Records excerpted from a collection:
----------------

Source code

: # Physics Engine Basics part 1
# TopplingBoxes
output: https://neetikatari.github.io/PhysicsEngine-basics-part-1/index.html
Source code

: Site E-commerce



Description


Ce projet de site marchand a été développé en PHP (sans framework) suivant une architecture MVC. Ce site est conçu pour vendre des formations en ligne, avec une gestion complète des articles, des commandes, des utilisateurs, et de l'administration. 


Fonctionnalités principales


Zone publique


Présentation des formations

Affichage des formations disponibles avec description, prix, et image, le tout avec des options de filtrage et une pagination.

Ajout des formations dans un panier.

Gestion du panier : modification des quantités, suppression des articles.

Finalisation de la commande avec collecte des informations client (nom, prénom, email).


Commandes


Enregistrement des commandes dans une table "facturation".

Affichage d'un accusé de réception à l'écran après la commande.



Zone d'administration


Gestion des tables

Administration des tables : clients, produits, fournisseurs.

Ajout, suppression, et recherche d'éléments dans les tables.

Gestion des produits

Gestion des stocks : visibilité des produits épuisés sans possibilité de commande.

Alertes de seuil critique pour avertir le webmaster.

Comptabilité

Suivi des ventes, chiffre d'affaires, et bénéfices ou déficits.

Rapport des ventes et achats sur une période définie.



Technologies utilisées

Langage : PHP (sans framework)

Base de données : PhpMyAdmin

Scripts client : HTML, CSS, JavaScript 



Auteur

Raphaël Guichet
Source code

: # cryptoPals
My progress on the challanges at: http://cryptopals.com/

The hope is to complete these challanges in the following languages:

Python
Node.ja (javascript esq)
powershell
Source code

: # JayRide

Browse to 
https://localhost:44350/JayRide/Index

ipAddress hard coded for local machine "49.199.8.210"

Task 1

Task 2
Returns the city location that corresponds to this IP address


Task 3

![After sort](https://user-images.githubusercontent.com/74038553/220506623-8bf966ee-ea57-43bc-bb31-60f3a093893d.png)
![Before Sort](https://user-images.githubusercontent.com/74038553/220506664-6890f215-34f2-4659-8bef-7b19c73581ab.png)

----------------

EXERCISE DIRECTIONS >>
Nothing in the records may be dropped; reproduce them exactly.

YOUR RESPONSE >>
Source code

: # Physics Engine Basics part 1
# TopplingBoxes
output: https://neetikatari.github.io/PhysicsEngine-basics-part-1/index.html
Source code

: Site E-commerce



Description


Ce projet de site marchand a été développé en PHP (sans framework) suivant une architecture MVC. Ce site est conçu pour vendre des formations en ligne, avec une gestion complète des articles, des commandes, des utilisateurs, et de l'administration. 


Fonctionnalités principales


Zone publique


Présentation des formations

Affichage des formations disponibles avec description, prix, et image, le tout avec des options de filtrage et une pagination.

Ajout des formations dans un panier.

Gestion du panier : modification des quantités, suppression des articles.

Finalisation de la commande avec collecte des informations client (nom, prénom, email).


Commandes


Enregistrement des commandes dans une table "facturation".

Affichage d'un accusé de réception à l'écran après la commande.



Zone d'administration


Gestion des tables

Administration des tables : clients, produits, fournisseurs.

Ajout, suppression, et recherche d'éléments dans les tables.

Gestion des produits

Gestion des stocks : visibilité des produits épuisés sans possibilité de commande.

Alertes de seuil critique pour avertir le webmaster.

Comptabilité

Suivi des ventes, chiffre d'affaires, et bénéfices ou déficits.

Rapport des ventes et achats sur une période définie.



Technologies utilisées

Langage : PHP (sans framework)

Base de données : PhpMyAdmin

Scripts client : HTML, CSS, JavaScript 



Auteur

Raphaël Guichet
Source code

: # cryptoPals
My progress on the challanges at: http://cryptopals.com/

The hope is to complete these challanges in the following languages:

Python
Node.ja (javascript esq)
powershell
Source code

: # JayRide

Browse to 
https://localhost:44350/JayRide/Index

ipAddress hard coded for local machine "49.199.8.210"

Task 1

Task 2
Returns the city location that corresponds to this IP address


Task 3

![After sort](https://user-images.githubusercontent.com/74038553/220506623-8bf966ee-ea57-43bc-bb31-60f3a093893d.png)
![Before Sort](https://user-images.githubusercontent.com/74038553/220506664-6890f215-34f2-4659-8bef-7b19c73581ab.png)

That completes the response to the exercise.